By then, we were fully acclimatized. There was no pressure, no group schedule to stick to even though we were very disciplined and punctual and did not give our trek leader, my dear friend Chetan, any grief. We walked at our own pace, pausing for tea, coffee, cake, and doughnuts at quiet little teahouses and cafes that felt like secrets hidden along the trail. The air felt easier. The views, somehow, looked even more beautiful on the way down — like we were finally seeing them with rested eyes and open hearts.
Circled back to Lukla, where we started.
What made it even better was the quiet companionship. Tannu and I were on the same wavelength — sharing long stretches of silence, pausing for conversations when they naturally bubbled up, and giving each other space when needed. There was no need to fill the silence. The mountains did that for us.
Coming back down, it wasn’t just the altitude we left behind — it was noise, ego, urgency. I noticed how differently I was moving through the world. Slower. Lighter. More tuned in. The mountain had stripped away the clutter. And with every step down, it was like I was walking back into myself.

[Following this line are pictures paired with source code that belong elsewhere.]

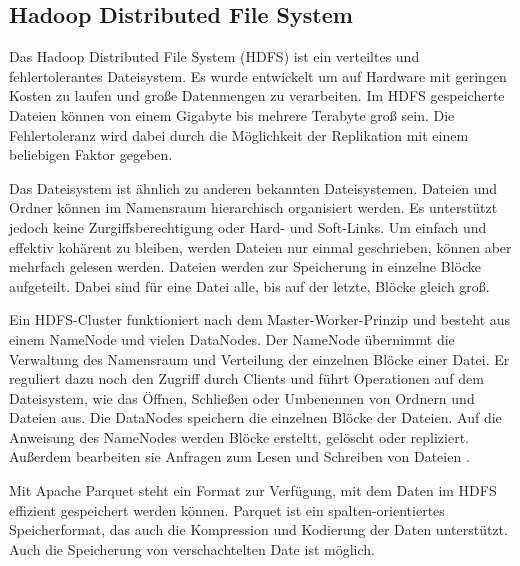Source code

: \subsection{Hadoop Distributed File System}

Das Hadoop Distributed File System (HDFS) ist ein verteiltes und fehlertolerantes Dateisystem.
Es wurde entwickelt um auf Hardware mit geringen Kosten zu laufen und große Datenmengen zu verarbeiten.
Im HDFS gespeicherte Dateien können von einem Gigabyte bis mehrere Terabyte groß sein.
Die Fehlertoleranz wird dabei durch die Möglichkeit der Replikation mit einem beliebigen Faktor gegeben.

Das Dateisystem ist ähnlich zu anderen bekannten Dateisystemen.
Dateien und Ordner können im Namensraum hierarchisch organisiert werden.
Es unterstützt jedoch keine Zurgiffsberechtigung oder Hard- und Soft-Links.
Um einfach und effektiv kohärent zu bleiben, werden Dateien nur einmal geschrieben, können aber mehrfach gelesen werden.
Dateien werden zur Speicherung in einzelne Blöcke aufgeteilt.
Dabei sind für eine Datei alle, bis auf der letzte, Blöcke gleich groß.

Ein HDFS-Cluster funktioniert nach dem Master-Worker-Prinzip und besteht aus einem NameNode und vielen DataNodes.
Der NameNode übernimmt die Verwaltung des Namensraum und Verteilung der einzelnen Blöcke einer Datei.
Er reguliert dazu noch den Zugriff durch Clients und führt Operationen auf dem Dateisystem, wie das Öffnen, Schließen oder Umbenennen von Ordnern und Dateien aus.
Die DataNodes speichern die einzelnen Blöcke der Dateien.
Auf die Anweisung des NameNodes werden Blöcke ersteltt, gelöscht oder repliziert.
Außerdem bearbeiten sie Anfragen zum Lesen und Schreiben von Dateien \parencite{hdfs}.

Mit Apache Parquet steht ein Format zur Verfügung, mit dem Daten im HDFS effizient gespeichert werden können.
Parquet ist ein spalten-orientiertes Speicherformat, das auch die Kompression und Kodierung der Daten unterstützt.
Auch die Speicherung von verschachtelten Date ist möglich.
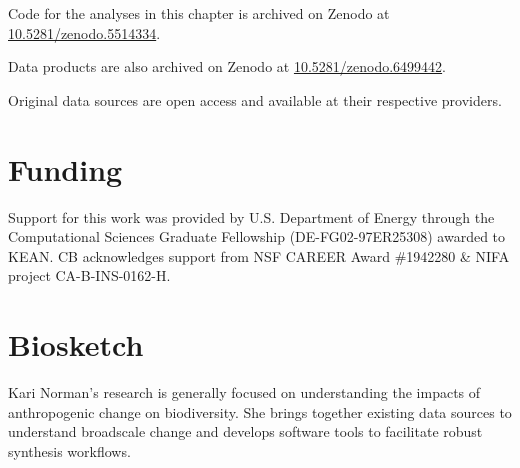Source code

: \documentclass{article}
\begin{document}
Code for the analyses in this chapter is archived on Zenodo at
\href{https://doi.org/10.5281/zenodo.5514334}{10.5281/zenodo.5514334}.

Data products are also archived on Zenodo at
\href{https://doi.org/10.5281/zenodo.6499442}{10.5281/zenodo.6499442}.

Original data sources are open access and available at their respective
providers.

\hypertarget{funding}{%
\section{Funding}\label{funding}}

Support for this work was provided by U.S. Department of Energy through
the Computational Sciences Graduate Fellowship (DE-FG02-97ER25308)
awarded to KEAN. CB acknowledges support from NSF CAREER Award \#1942280
\& NIFA project CA-B-INS-0162-H.

\hypertarget{biosketch}{%
\section{Biosketch}\label{biosketch}}

Kari Norman's research is generally focused on understanding the impacts
of anthropogenic change on biodiversity. She brings together existing
data sources to understand broadscale change and develops software tools
to facilitate robust synthesis workflows.



\end{document}
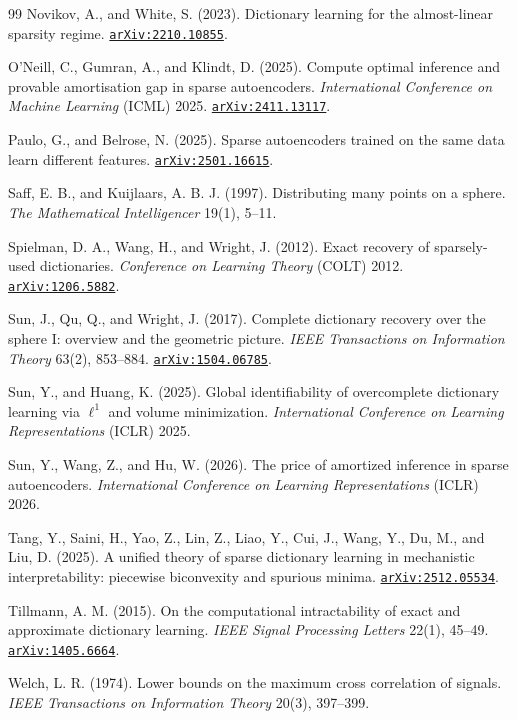 \documentclass[11pt]{amsart}
\newcommand{\arxiv}[1]{\href{https://arxiv.org/abs/#1}{\texttt{arXiv:#1}}}
\theoremstyle{plain}
\theoremstyle{definition}
\begin{document}
\begin{thebibliography}{99}
 Novikov, A., and White, S. (2023). Dictionary learning for the almost-linear sparsity regime. \arxiv{2210.10855}.

 O'Neill, C., Gumran, A., and Klindt, D. (2025). Compute optimal inference and provable amortisation gap in sparse autoencoders. \emph{International Conference on Machine Learning} (ICML) 2025. \arxiv{2411.13117}.

 Paulo, G., and Belrose, N. (2025). Sparse autoencoders trained on the same data learn different features. \arxiv{2501.16615}.

 Saff, E. B., and Kuijlaars, A. B. J. (1997). Distributing many points on a sphere. \emph{The Mathematical Intelligencer} 19(1), 5--11.

 Spielman, D. A., Wang, H., and Wright, J. (2012). Exact recovery of sparsely-used dictionaries. \emph{Conference on Learning Theory} (COLT) 2012. \arxiv{1206.5882}.

 Sun, J., Qu, Q., and Wright, J. (2017). Complete dictionary recovery over the sphere I: overview and the geometric picture. \emph{IEEE Transactions on Information Theory} 63(2), 853--884. \arxiv{1504.06785}.

 Sun, Y., and Huang, K. (2025). Global identifiability of overcomplete dictionary learning via $\ell^1$ and volume minimization. \emph{International Conference on Learning Representations} (ICLR) 2025.

 Sun, Y., Wang, Z., and Hu, W. (2026). The price of amortized inference in sparse autoencoders. \emph{International Conference on Learning Representations} (ICLR) 2026.

 Tang, Y., Saini, H., Yao, Z., Lin, Z., Liao, Y., Cui, J., Wang, Y., Du, M., and Liu, D. (2025). A unified theory of sparse dictionary learning in mechanistic interpretability: piecewise biconvexity and spurious minima. \arxiv{2512.05534}.

 Tillmann, A. M. (2015). On the computational intractability of exact and approximate dictionary learning. \emph{IEEE Signal Processing Letters} 22(1), 45--49. \arxiv{1405.6664}.

 Welch, L. R. (1974). Lower bounds on the maximum cross correlation of signals. \emph{IEEE Transactions on Information Theory} 20(3), 397--399.

\end{thebibliography}
\end{document}
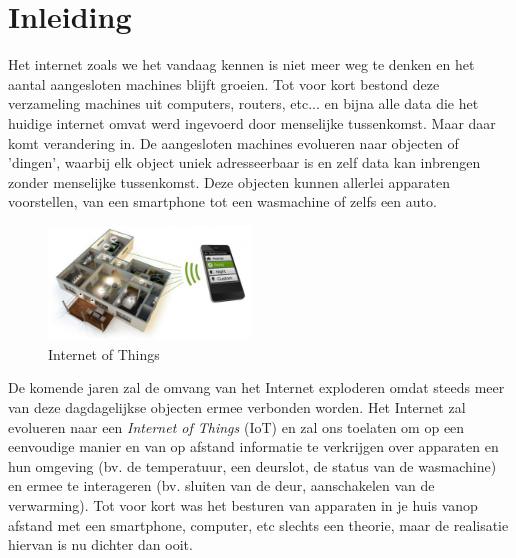 \chapter{Inleiding}

Het internet zoals we het vandaag kennen is niet meer weg te denken en het aantal aangesloten machines blijft groeien. Tot voor kort bestond deze verzameling machines uit computers, routers, etc... en bijna alle data die het huidige internet omvat werd ingevoerd door menselijke tussenkomst.
Maar daar komt verandering in. De aangesloten machines evolueren naar objecten of 'dingen', waarbij elk object uniek adresseerbaar is en zelf data kan inbrengen zonder menselijke tussenkomst. Deze objecten kunnen allerlei apparaten voorstellen, van een smartphone tot een wasmachine of zelfs een auto.\\

\begin{figure}
\vspace{-10pt}
\includegraphics[width=0.48\textwidth]{fig/InternetOfThings}
\vspace{-10pt}
\caption{Internet of Things}
\vspace{-10pt}
\end{figure}
De komende jaren zal de omvang van het Internet exploderen omdat steeds meer van deze dagdagelijkse objecten ermee verbonden worden. Het Internet zal evolueren naar een \textit{Internet of Things} (IoT) en zal ons toelaten om op een eenvoudige manier en van op afstand informatie te verkrijgen over apparaten en hun omgeving (bv. de temperatuur, een deurslot, de status van de wasmachine) en ermee te interageren (bv. sluiten van de deur, aanschakelen van de verwarming). Tot voor kort was het besturen van apparaten in je huis vanop afstand met een smartphone, computer, etc slechts een theorie, maar de realisatie hiervan is nu dichter dan ooit.

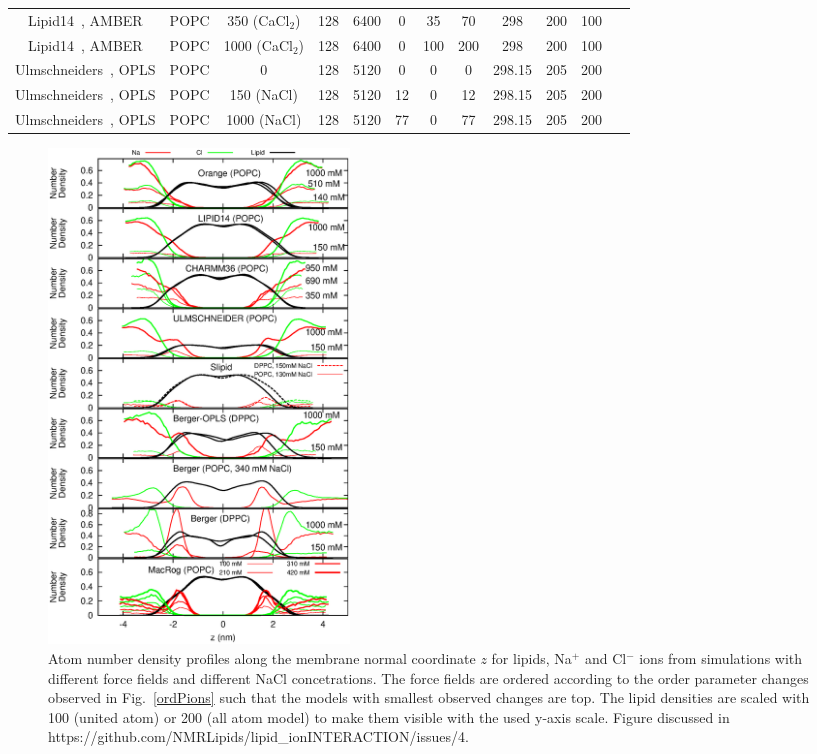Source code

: \documentclass[pre,aps,floatfix,authordate1-4,twocolumn]{revtex4-1}
\begin{document}
\begin{table}[htb]
\begin{tabular}{c c c c c c c c c c c c}
  Lipid14~\cite{dickson14}, AMBER\cite{aqvist90}   &   POPC & 350 (CaCl$_2$) & 128 & 6400 & 0 & 35 & 70 & 298 & 200 & 100 &~\cite{lipid14POPC350mMCaClfiles}  \\
  Lipid14~\cite{dickson14}, AMBER\cite{aqvist90}   &   POPC & 1000 (CaCl$_2$) & 128 & 6400 & 0 & 100 & 200 & 298 & 200 & 100 &~\cite{lipid14POPC1000mMCaClfiles}  \\
  \hline
  Ulmschneiders~\cite{Ulmschneider09}, OPLS\cite{aqvist90}       &   POPC & 0          & 128 & 5120 & 0 & 0  & 0 & 298.15 & 205 & 200 &~\cite{ulmschneiderPOPC0mMNaClfiles}  \\
  Ulmschneiders~\cite{Ulmschneider09}, OPLS\cite{aqvist90}       &   POPC & 150 (NaCl) & 128 & 5120 & 12 & 0  & 12 & 298.15 & 205 & 200 &~\cite{ulmschneiderPOPC150mMNaClfiles}  \\
  Ulmschneiders~\cite{Ulmschneider09}, OPLS\cite{aqvist90}       &   POPC & 1000 (NaCl) & 128 & 5120 & 77 & 0  & 77 & 298.15 & 205 & 200 &~\cite{ulmschneiderPOPC1000mMNaClfiles}  \\
\end{tabular}
\end{table} 
\begin{figure}[]
  \centering
  \includegraphics[width=8cm]{../Fig/NAdensities.eps}
  \caption{\label{NAdensities}
    Atom number density profiles along the membrane normal coordinate $z$ for lipids, Na$^+$ and Cl$^-$ ions from simulations with different force fields and different NaCl concetrations. 
    The force fields are ordered according to the order parameter changes observed in Fig.~\ref{ordPions} such that the models with smallest
    observed changes are top.
    The lipid densities are scaled with 100 (united atom) or 200 (all atom model) to make them visible with the used y-axis scale.
    Figure discussed in https://github.com/NMRLipids/lipid\_ionINTERACTION/issues/4.}
\end{figure}
\end{document}
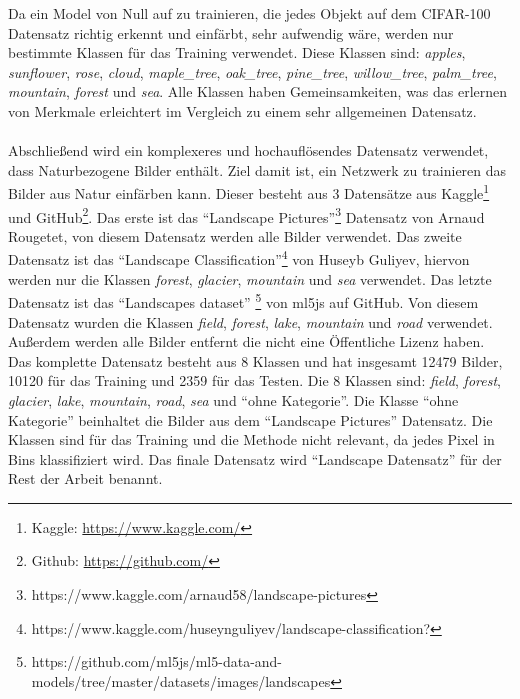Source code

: Da ein Model von Null auf zu trainieren, die jedes Objekt auf dem CIFAR-100 Datensatz richtig erkennt und einfärbt, sehr aufwendig wäre, werden
nur bestimmte Klassen für das Training verwendet. Diese Klassen sind: \textit{apples}, \textit{sunflower}, \textit{rose}, \textit{cloud}, 
\textit{maple\_tree}, \textit{oak\_tree}, \textit{pine\_tree}, \textit{willow\_tree}, \textit{palm\_tree},
\textit{mountain}, \textit{forest} und \textit{sea}.
Alle Klassen haben Gemeinsamkeiten, was das erlernen von Merkmale erleichtert im Vergleich zu einem sehr allgemeinen Datensatz.
\\
\\
Abschließend wird ein komplexeres und hochauflösendes Datensatz verwendet, dass Naturbezogene Bilder enthält. Ziel damit ist, ein Netzwerk zu
trainieren das Bilder aus Natur einfärben kann. Dieser besteht aus 3 Datensätze aus 
Kaggle\footnote{Kaggle: \url{https://www.kaggle.com/}} und GitHub\footnote{Github: \url{https://github.com/}}. 
Das erste ist das ``Landscape Pictures''\footnote{https://www.kaggle.com/arnaud58/landscape-pictures} Datensatz von Arnaud Rougetet, von diesem
Datensatz werden alle Bilder verwendet. Das zweite Datensatz ist das 
``Landscape Classification''\footnote{https://www.kaggle.com/huseynguliyev/landscape-classification?} von Huseyb Guliyev, hiervon werden nur
die Klassen \textit{forest}, \textit{glacier}, \textit{mountain} und \textit{sea} verwendet. Das letzte Datensatz ist das ``Landscapes dataset''
\footnote{https://github.com/ml5js/ml5-data-and-models/tree/master/datasets/images/landscapes} von ml5js auf GitHub. Von diesem Datensatz wurden
die Klassen \textit{field}, \textit{forest}, \textit{lake}, \textit{mountain} und \textit{road} verwendet. Außerdem werden alle Bilder entfernt
die nicht eine Öffentliche Lizenz haben.
\\
Das komplette Datensatz besteht aus 8 Klassen und hat insgesamt
12479 Bilder, 10120 für das Training und 2359 für das Testen. Die 8 Klassen sind: \textit{field}, \textit{forest}, \textit{glacier}, 
\textit{lake}, \textit{mountain}, \textit{road}, \textit{sea} und ``ohne Kategorie''.
Die Klasse ``ohne Kategorie'' beinhaltet die Bilder aus dem ``Landscape Pictures'' Datensatz. Die Klassen sind für das Training und 
die Methode nicht relevant, da jedes Pixel in Bins klassifiziert wird. Das finale Datensatz wird ``Landscape Datensatz'' für der Rest der 
Arbeit benannt.


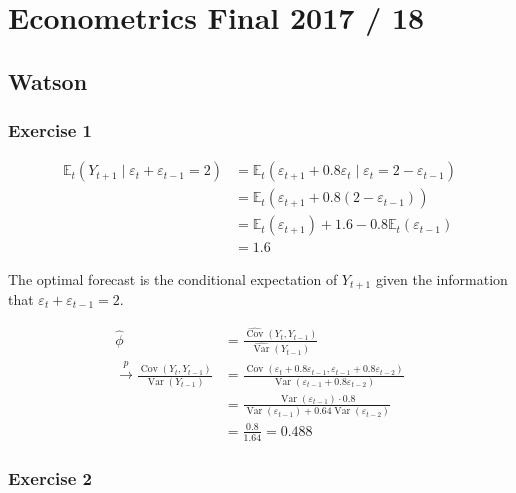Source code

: \section{Econometrics Final 2017 / 18}

{
\subsection*{Watson}

{
\subsubsection*{Exercise 1}

\begin{enumerate}[label=(\alph*)]
{\item 
$$
\begin{aligned}
\mathbb{E}_{t}\left(Y_{t+1} \mid \varepsilon_{t}+\varepsilon_{t-1}=2\right) & =\mathbb{E}_{t}\left(\varepsilon_{t+1}+0.8 \varepsilon_{t} \mid \varepsilon_{t}=2-\varepsilon_{t-1}\right) \\
& =\mathbb{E}_{t}\left(\varepsilon_{t+1}+0.8\left(2-\varepsilon_{t-1}\right)\right) \\
& =\mathbb{E}_{t}\left(\varepsilon_{t+1}\right)+1.6-0.8 \mathbb{E}_{t}\left(\varepsilon_{t-1}\right) \\
& =1.6
\end{aligned}
$$

The optimal forecast is the conditional expectation of $Y_{t+1}$ given the information that $\varepsilon_{t}+\varepsilon_{t-1}=2$.
}
{\item 
$$
\begin{aligned}
\hat{\phi} &= \frac{\widehat{\operatorname{Cov}}\left(Y_{t}, Y_{t-1}\right)}{\widehat{\operatorname{Var}}\left(Y_{t-1}\right)} \\
\xrightarrow{p} \frac{\operatorname{Cov}\left(Y_{t}, Y_{t-1}\right)}{\operatorname{Var}\left(Y_{t-1}\right)} & =\frac{\operatorname{Cov}\left(\varepsilon_{t}+0.8 \varepsilon_{t-1}, \varepsilon_{t-1}+0.8 \varepsilon_{t-2}\right)}{\operatorname{Var}\left(\varepsilon_{t-1}+0.8 \varepsilon_{t-2}\right)} \\
& =\frac{\operatorname{Var}\left(\varepsilon_{t-1}\right) \cdot 0.8}{\operatorname{Var}\left(\varepsilon_{t-1}\right)+0.64 \operatorname{Var}\left(\varepsilon_{t-2}\right)} \\
& =\frac{0.8}{1.64}=0.488
\end{aligned}
$$
}
\end{enumerate}
}
{
\subsubsection*{Exercise 2}

}}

I didn’t want to “return to normal.” I wanted to carry this version of me forward — more aware, more grateful, more strong, more alive.
Lesson 10: These journeys change you — in ways you don’t always have words for.
Every trek leaves its mark, but some leave something more — a shift deep inside. With each adventure like this, I find myself becoming a little stronger. A little quieter. A little simpler. The noise of the world fades. The relentless need to prove, perform, accumulate — it all softens. Something in the mountains strips that away.
There’s no audience out there. No roles to play. Just you, your breath, your feet, and the trail ahead. You start letting go of what doesn’t matter. And you begin to feel what does. Connection. Resilience. Wonder. Gratitude. The sheer gift of being alive, upright, and moving forward.
It feels spiritual — not in a grand, mystical way, but in the most grounded sense of the word. Like you’ve touched something real beneath all the layers we wear in everyday life. Like the mountain helped you peel some of them off.
And when you come back, you carry that clarity with you. Not loudly. Not dramatically. Just quietly — in how you speak, how you choose, how you live. Less clutter. More truth.
You come back a little more yourself.
17 people. 115 kilometers. One trail. Infinite lessons.
We came from different places, but we walked together. We suffered together. We celebrated together. And we left a part of ourselves on that mountain — and brought something bigger back.
Everest didn’t care who we were. But in trying to meet it — in walking toward it — we found out who we could be.
And that? That’s the summit I’ll never forget.